論文中に 「欠損値」として登場する用語。

欠損値 とは:値が記録されなかった/欠けたセル。pandasではNaN。除外(dropna)or 補完(fillna)で対処。

💡 30秒で分かる結論

📖 もっと詳しく

欠損値(missing value, NaN)は、 値が記録されていないセル。 pandas では NaN(Not a Number)と表示されます。 SSDSE の実データでも、 一部の指標・年度では欠損があります。

欠損のメカニズム(Rubin の分類):

対処:(i) dropna(行削除)— 簡単だが情報を失う、 MNAR ではバイアス、 (ii) 平均値補完 — 分散を過小評価、 (iii) KNN 補完、 (iv) 多重代入法(multiple imputation) — 現代的なベストプラクティス。

🎨 直感で掴む — 欠損値は「白い穴」と「色付きの穴」

SSDSE-B-2026 を表計算ソフトで開いたとき、 たまにある「空白セル」や「-」が欠損値です。 重要なのは、 欠損には「白い穴(完全ランダム MCAR)」と「色付きの穴(パターンを持つ MAR/MNAR)」がある、 という直感。 たとえば「都道府県別の医師数」が中山間地ほど欠損していれば、 それは MNAR で、 単純に平均で埋めると医療資源の地域格差を見落とします。

「とりあえず fillna(0)」は最悪手の代表。 SSDSE で 47 県の出生率を、 欠損 3 県だけ 0 で埋めれば、 全国平均が一気に下がってしまいます。 平均で埋めると「分布が痩せる」、 0 で埋めると「ヒストグラムに棘が生える」。 多重代入法は「ありえそうな値を複数生成して、 不確実性ごと推定する」現代の正解です。

📐 定義・数式 — 欠損メカニズムと補完

  1. 欠損指示変数:$R_i = \mathbf{1}\{x_i \text{ is observed}\}$ で、 $R_i = 0$ なら欠損。
  2. MCAR:$P(R \mid X_{\text{obs}}, X_{\text{mis}}) = P(R)$ — 欠損が観測値と独立。
  3. MAR:$P(R \mid X_{\text{obs}}, X_{\text{mis}}) = P(R \mid X_{\text{obs}})$ — 欠損が観測変数のみに依存。
  4. MNAR:上記が成立せず、 欠損が欠損値そのものに依存。
  5. 平均値補完:$\hat{x}_{i,\text{mis}} = \bar{x}_{\text{obs}}$ — 簡単だが分散を過小評価。
  6. 多重代入:$M$ 個のもっともらしい補完を生成 → 各々で推定 → Rubin の公式で結合。

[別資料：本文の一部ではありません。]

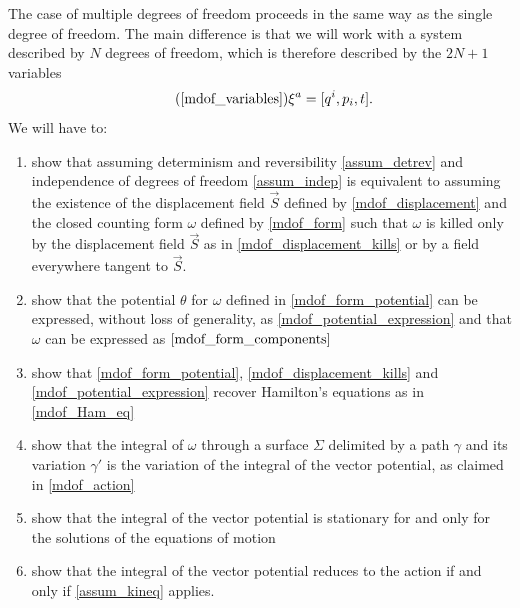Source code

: \documentclass[10pt,twocolumn, nofootinbib]{revtex4-2}
\begin{document}
The case of multiple degrees of freedom proceeds in the same way as the single degree of freedom. The main difference is that we will work with a system described by $N$ degrees of freedom, which is therefore described by the $2N+1$ variables
\begin{equation}
\tag*{(\ref{mdof_variables})}
	\xi^a = [ q^i, p_i, t].
\end{equation}
We will have to:
\begin{enumerate}[label=(\roman*)]
	\item show that assuming determinism and reversibility \ref{assum_detrev} and independence of degrees of freedom \ref{assum_indep} is equivalent to assuming the existence of the displacement field $\vec{S}$ defined by \ref{mdof_displacement} and the closed counting form $\omega$ defined by \ref{mdof_form} such that $\omega$ is killed only by the displacement field $\vec{S}$ as in \ref{mdof_displacement_kills} or by a field everywhere tangent to $\vec{S}$.
	\item show that the potential $\theta$ for $\omega$ defined in \ref{mdof_form_potential} can be expressed, without loss of generality, as \ref{mdof_potential_expression} and that $\omega$ can be expressed as $\ref{mdof_form_components}$
	\item show that \ref{mdof_form_potential}, \ref{mdof_displacement_kills} and \ref{mdof_potential_expression} recover Hamilton's equations as in \ref{mdof_Ham_eq}
	\item show that the integral of $\omega$ through a surface $\Sigma$ delimited by a path $\gamma$ and its variation $\gamma'$ is the variation of the integral of the vector potential, as claimed in \ref{mdof_action}
	\item show that the integral of the vector potential is stationary for and only for the solutions of the equations of motion
	\item show that the integral of the vector potential reduces to the action if and only if \ref{assum_kineq} applies.
\end{enumerate}
\end{document}
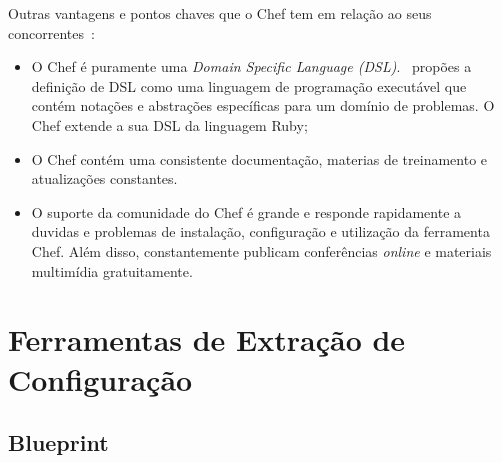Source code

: Outras vantagens e pontos chaves que o Chef tem em relação ao seus
concorrentes~\cite{sharma:2015}:
\begin{itemize}
  \item O Chef é puramente uma \textit{Domain Specific Language (DSL)}.~
    propões a definição de DSL como uma linguagem de programação executável que
    contém notações e abstrações específicas para um domínio de problemas. O Chef
    extende a sua DSL da linguagem Ruby;
  \item O Chef contém uma consistente documentação, materias de treinamento e
    atualizações constantes.
  \item O suporte da comunidade do Chef é grande e responde rapidamente a duvidas
    e problemas de instalação, configuração e utilização da ferramenta Chef.
    Além disso, constantemente publicam conferências \textit{online} e materiais multimídia
    gratuitamente.
\end{itemize}

\section{Ferramentas de Extração de Configuração}

\subsection{Blueprint}



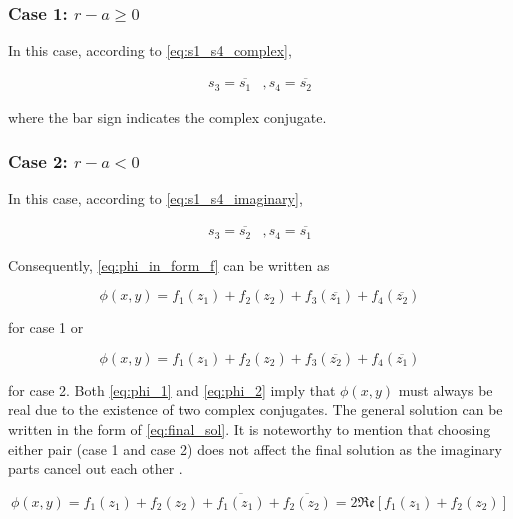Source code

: \documentclass{article}
\begin{document}
\subsubsection*{Case 1: \texorpdfstring{$r - a \geq 0$}{}}
In this case, according to \cref{eq:s1_s4_complex}, 

\begin{equation*}
    \begin{matrix}
    s_3 = \overline{s_1} & , 
    s_4 = \overline{s_2}
    \end{matrix}
\end{equation*}

where the bar sign indicates the complex conjugate.

\subsubsection*{Case 2: \texorpdfstring{$r - a < 0$}{}}
In this case, according to \cref{eq:s1_s4_imaginary}, 

\begin{equation*}
    \begin{matrix}
    s_3 = \overline{s_2} & , 
    s_4 = \overline{s_1}
    \end{matrix}
\end{equation*}

Consequently, \cref{eq:phi_in_form_f} can be written as 

\begin{equation}
    \phi(x, y) = f_1(z_1) + f_2(z_2) + f_3(\overline{z_1}) + f_4(\overline{z_2})
    \label{eq:phi_1}
\end{equation}

for case 1 or 

\begin{equation}
    \phi(x, y) = f_1(z_1) + f_2(z_2) + f_3(\overline{z_2}) + f_4(\overline{z_1})
    \label{eq:phi_2}
\end{equation}

for case 2. Both \cref{eq:phi_1} and \cref{eq:phi_2} imply that $\phi(x,y)$ must always be real due to the existence of two complex conjugates. The general solution can be written in the form of \cref{eq:final_sol}. It is noteworthy to mention that choosing either pair (case 1 and case 2) does not affect the final solution as the imaginary parts cancel out each other \cite{Koussios2015}.

\begin{equation}
    \phi(x, y) = f_1(z_1) + f_2(z_2) + \overline{f_1(z_1)} + \overline{f_2(z_2)} = 2 \mathfrak{Re}[f_1(z_1) + f_2(z_2)]
    \label{eq:final_sol}
\end{equation}
\end{document}
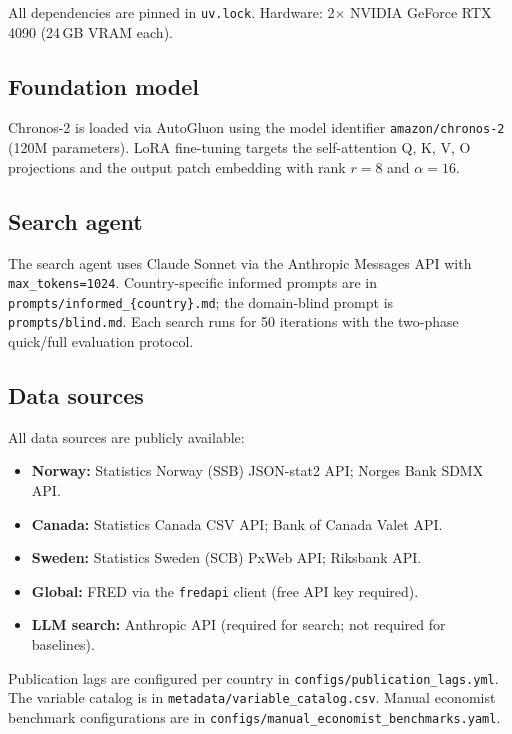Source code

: \documentclass[12pt,a4paper]{article}
\begin{document}
\begin{appendices}
\noindent All dependencies are pinned in \texttt{uv.lock}. Hardware: 2$\times$ NVIDIA GeForce RTX 4090 (24\,GB VRAM each).

\subsection*{Foundation model}

Chronos-2 is loaded via AutoGluon using the model identifier \texttt{amazon/chronos-2} (120M parameters). LoRA fine-tuning targets the self-attention Q, K, V, O projections and the output patch embedding with rank $r = 8$ and $\alpha = 16$.

\subsection*{Search agent}

The search agent uses Claude Sonnet via the Anthropic Messages API with \texttt{max\_tokens=1024}. Country-specific informed prompts are in \texttt{prompts/informed\_\{country\}.md}; the domain-blind prompt is \texttt{prompts/blind.md}. Each search runs for 50 iterations with the two-phase quick/full evaluation protocol.

\subsection*{Data sources}

All data sources are publicly available:
\begin{itemize}[noitemsep]
    \item \textbf{Norway:} Statistics Norway (SSB) JSON-stat2 API; Norges Bank SDMX API.
    \item \textbf{Canada:} Statistics Canada CSV API; Bank of Canada Valet API.
    \item \textbf{Sweden:} Statistics Sweden (SCB) PxWeb API; Riksbank API.
    \item \textbf{Global:} FRED via the \texttt{fredapi} client (free API key required).
    \item \textbf{LLM search:} Anthropic API (required for search; not required for baselines).
\end{itemize}

\noindent Publication lags are configured per country in \texttt{configs/publication\_lags.yml}. The variable catalog is in \texttt{metadata/variable\_catalog.csv}. Manual economist benchmark configurations are in \texttt{configs/manual\_economist\_benchmarks.yaml}.


\end{appendices}
\end{document}
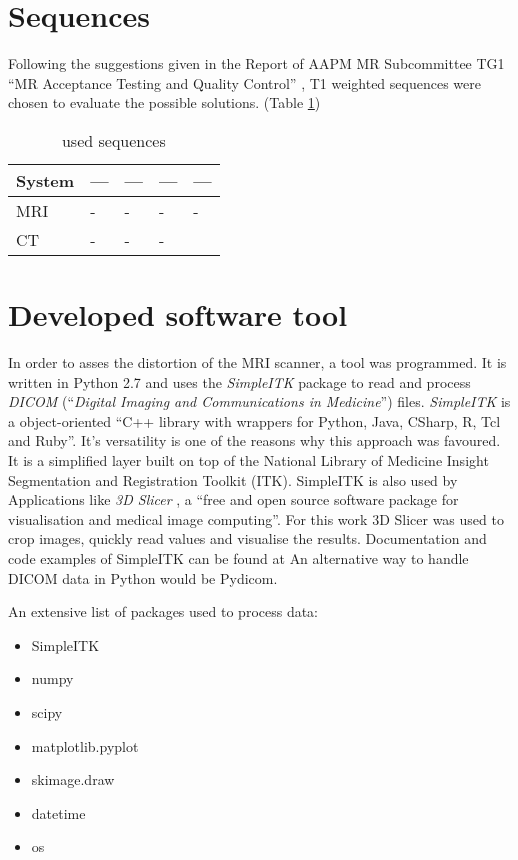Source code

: \section{Sequences}
Following the suggestions given in the Report of AAPM MR Subcommittee TG1 ``MR Acceptance Testing and
Quality Control'' \cite{Jackson2009}, T1 weighted sequences were chosen to evaluate the possible solutions. (Table \ref{tab:settings})

\begin{table}[h]
\centering
\begin{tabular}{@{}lllll@{}}
System & ---  & --- &  --- & --- \\
\toprule
MRI    & -   & -   & -   & -    \\
CT     & -   & -   & -   &
\end{tabular}
\caption{used sequences}
\label{tab:settings}
\end{table}

\section{Developed software tool}

In order to asses the distortion of the MRI scanner, a tool was programmed.
It is written in Python 2.7 and uses the \textit{SimpleITK} package to read and process \textit{DICOM} (``\textit{Digital Imaging and Communications in Medicine}'') files. \cite{Python, DICOM}
\textit{SimpleITK} is a object-oriented ``C++ library with wrappers for Python, Java, CSharp, R, Tcl and Ruby''. \cite{SimpleITK, SimpleITK_started} It's versatility is one of the reasons why this approach was favoured.
It is a simplified layer built on top of the National Library of Medicine Insight Segmentation and Registration Toolkit (ITK). SimpleITK is also used by Applications like \textit{3D Slicer} , a ``free and open source software package for
visualisation and medical image computing''. \cite{3DSlicer, Kikinis2012} For this work 3D Slicer was used to crop images, quickly read values and visualise the results.
Documentation and code examples of SimpleITK can be found at \cite{InsightSoftwareConsortium, Kyriakou-SimpleITK}
An alternative way to handle DICOM data in Python would be Pydicom. \cite{Pydicom, Kyriakou-Pydicom-VTK} 

An extensive list of packages used to process data:
\begin{itemize}
 \item SimpleITK
 \item numpy
 \item scipy
 \item matplotlib.pyplot \cite{Hunter2007}
 \item skimage.draw
 \item datetime
 \item os
\end{itemize}


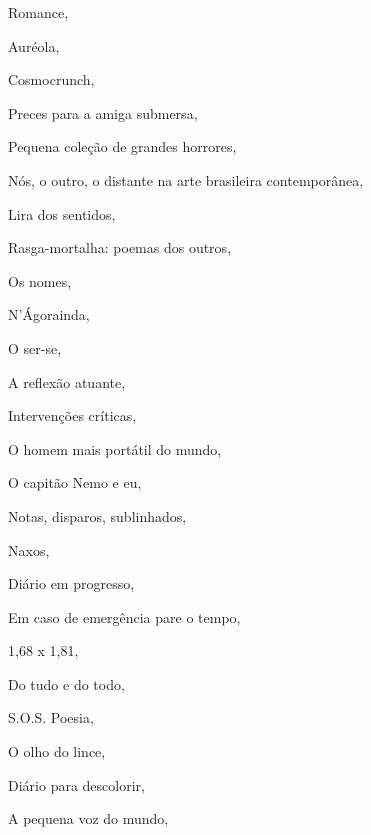 \begin{multicols}{2}
\begin{enumerate}
{\item Romance, {}
\item Auréola, {}
\item Cosmocrunch, {}
\item Preces para a amiga submersa, {}
\item Pequena coleção de grandes horrores, {}
\item Nós, o outro, o distante na arte brasileira contemporânea, {}
\item Lira dos sentidos, {}
\item Rasga-mortalha: poemas dos outros, {}
\item Os nomes, {}
\item N’Ágorainda, {}
\item O ser-se, {}
\item A reflexão atuante, {}
\item Intervenções críticas, {}
\item O homem mais portátil do mundo, {}
\item O capitão Nemo e eu, {}
\item Notas, disparos, sublinhados, {}
\item Naxos, {}
\item Diário em progresso, {}
\item Em caso de emergência pare o tempo, {}
\item 1,68 x 1,81, {}
\item Do tudo e do todo, {}
\item S.O.S. Poesia, {}
\item O olho do lince, {}
\item Diário para descolorir, {}
\item A pequena voz do mundo, {}
}
\end{enumerate}
\end{multicols}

SSDSE-B-2026 で「2023 年だけ某県の医療費が欠損」というケースは、 過去年の値を用いた回帰補完(MAR を仮定)が現実的。 一方で「申告拒否」由来の欠損は MNAR で、 多重代入+感度分析が必須です。

🔬 数式を言葉で読み解く — 記号 → 意味

記号意味SSDSE-B-2026 での具体例
$X_{\text{obs}}$観測されているセルの集合2023 年で値が入っている都道府県の人口・医療費
$X_{\text{mis}}$欠損しているセルの集合某県の 2023 年医療費(「-」記号で入力)
$R$欠損パターンの指示変数$R_i = 1$ なら観測あり、 $0$ なら欠損
$\bar{x}_{\text{obs}}$観測値の標本平均欠損 3 県を除く 44 県の平均値
$M$多重代入の補完回数通常 5〜20、 SSDSE では 10 程度が標準

読み方:「欠損パターン $R$ が観測値だけに依存するか/欠損値そのものに依存するか」で、 採るべき補完手法が変わる、 が欠損値分析の幹です。

📖 包括的解説 — この概念を完全マスター

📍 学習の3ステップ

  1. 定義を理解する:この概念は何か? 数式や条件を確認
  2. 具体例を見る:実データ(SSDSE 等)で計算してみる
  3. 応用する:自分のデータに適用、 結果を解釈

🔧 Python実装パターン

🎯 目的:SSDSE-B-2026 を読み込み、 まず欠損値の有無を describe() の count 行と df.isna().sum() で把握。 散布図で「欠損が偏っている県(年)」を視覚的に検出する起点を作る。
📥 入力data/raw/SSDSE-B-2026.csv (CP932)。 食料費・教育費・住居費を例題に。 欠損は「-」「N/A」「空欄」の混在を想定。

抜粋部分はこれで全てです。